What were your greatest concerns returning home?
It was kind of scary after the transplant because at the end of it we were still going through, “Are our levels ok?” You don’t know what really to expect. Will I know if he has a fever? Will I know if he’s not feeling well? What if he goes into septic shock? Where do I go? How close am I to the ER facility?
It was all of this… and because gene therapy was one of the newer treatments, they were really watching him. Other kids did fine with the chemotherapy but he didn’t. He had blisters. He couldn’t eat. We lost our feeding during that phase. He needed around the clock all of these regimens to get him to eat. He lost a lot of hair. It definitely affected him a little bit at home.
What resources helped you with information for preparing for home?
We used Heather Smith’s support group, SCID Angels for Life, and they were probably the only reason I was able to get through this thing sanely. Each day I thought, “I don’t know how I’m going to get through the day.” The support groups were really helpful…. A lot of families were 30 and 60 days ahead of me in the gene therapy trial, so I used them as resources.
Also, make sure you stay in touch with your immunologist.
What advice would you give to parents as they ready themselves to return back home with their baby?
The biggest thing is being your child’s advocate and not being afraid of being it. Reach out to your immunologist as soon as possible… It’s being your child’s advocate and really getting involved and I know it’s scary and hard but at least getting in touch with Heather Smith’s SCID Angels puts you in touch with others who have the same kind of SCID.
What else would you like parents to know?
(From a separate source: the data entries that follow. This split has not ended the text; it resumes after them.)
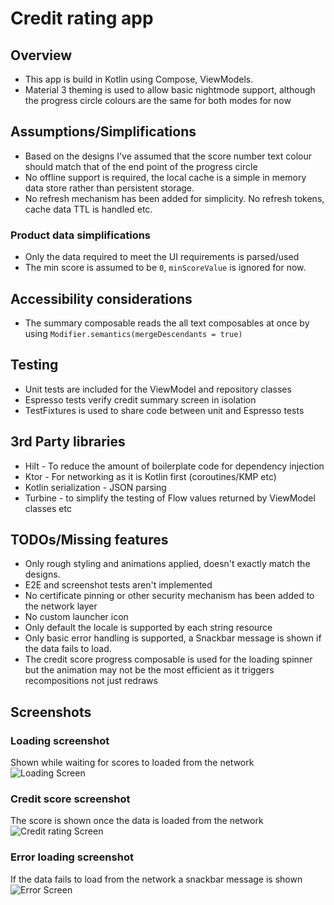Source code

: # Credit rating app

## Overview

- This app is build in Kotlin using Compose, ViewModels.
- Material 3 theming is used to allow basic nightmode support, although the progress circle colours are the same for both modes for now

## Assumptions/Simplifications

- Based on the designs I've assumed that the score number text colour should match that of the end point of the progress circle
- No offline support is required, the local cache is a simple in memory data store rather than persistent storage.
- No refresh mechanism has been added for simplicity. No refresh tokens, cache data TTL is handled etc.

### Product data simplifications

- Only the data required to meet the UI requirements is parsed/used
- The min score is assumed to be `0`, `minScoreValue` is ignored for now.

## Accessibility considerations

- The summary composable reads the all text composables at once by using `Modifier.semantics(mergeDescendants = true)`

## Testing

- Unit tests are included for the ViewModel and repository classes
- Espresso tests verify credit summary screen in isolation
- TestFixtures is used to share code between unit and Espresso tests
 
## 3rd Party libraries

- Hilt - To reduce the amount of boilerplate code for dependency injection
- Ktor - For networking as it is Kotlin first (coroutines/KMP etc)
- Kotlin serialization - JSON parsing
- Turbine - to simplify the testing of Flow values returned by ViewModel classes etc

## TODOs/Missing features

- Only rough styling and animations applied, doesn't exactly match the designs.
- E2E and screenshot tests aren't implemented
- No certificate pinning or other security mechanism has been added to the network layer
- No custom launcher icon
- Only default the locale is supported by each string resource
- Only basic error handling is supported, a Snackbar message is shown if the data fails to load.
- The credit score progress composable is used for the loading spinner but the animation may not be the most efficient as it triggers recompositions not just redraws

## Screenshots

### Loading screenshot

Shown while waiting for scores to loaded from the network
![Loading Screen](screenshots/Loading.png)

### Credit score screenshot

The score is shown once the data is loaded from the network
![Credit rating Screen](screenshots/CreditRatingLoaded.png)

### Error loading screenshot

If the data fails to load from the network a snackbar message is shown
![Error Screen](screenshots/ErrorLoading.png)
SCID has taught me if something happens, I won’t be able to live with myself, because it’s so real. Even in the hospital, I had a sign that said, “Please check with mom before touching the baby.” They thought I was crazy but he didn’t get sick for the longest time because of it.
My son is 5 years old now and we are dealing with the effects of his disease. We are trying to find balance between protecting him and allowing him to live. This has been difficult and may always be.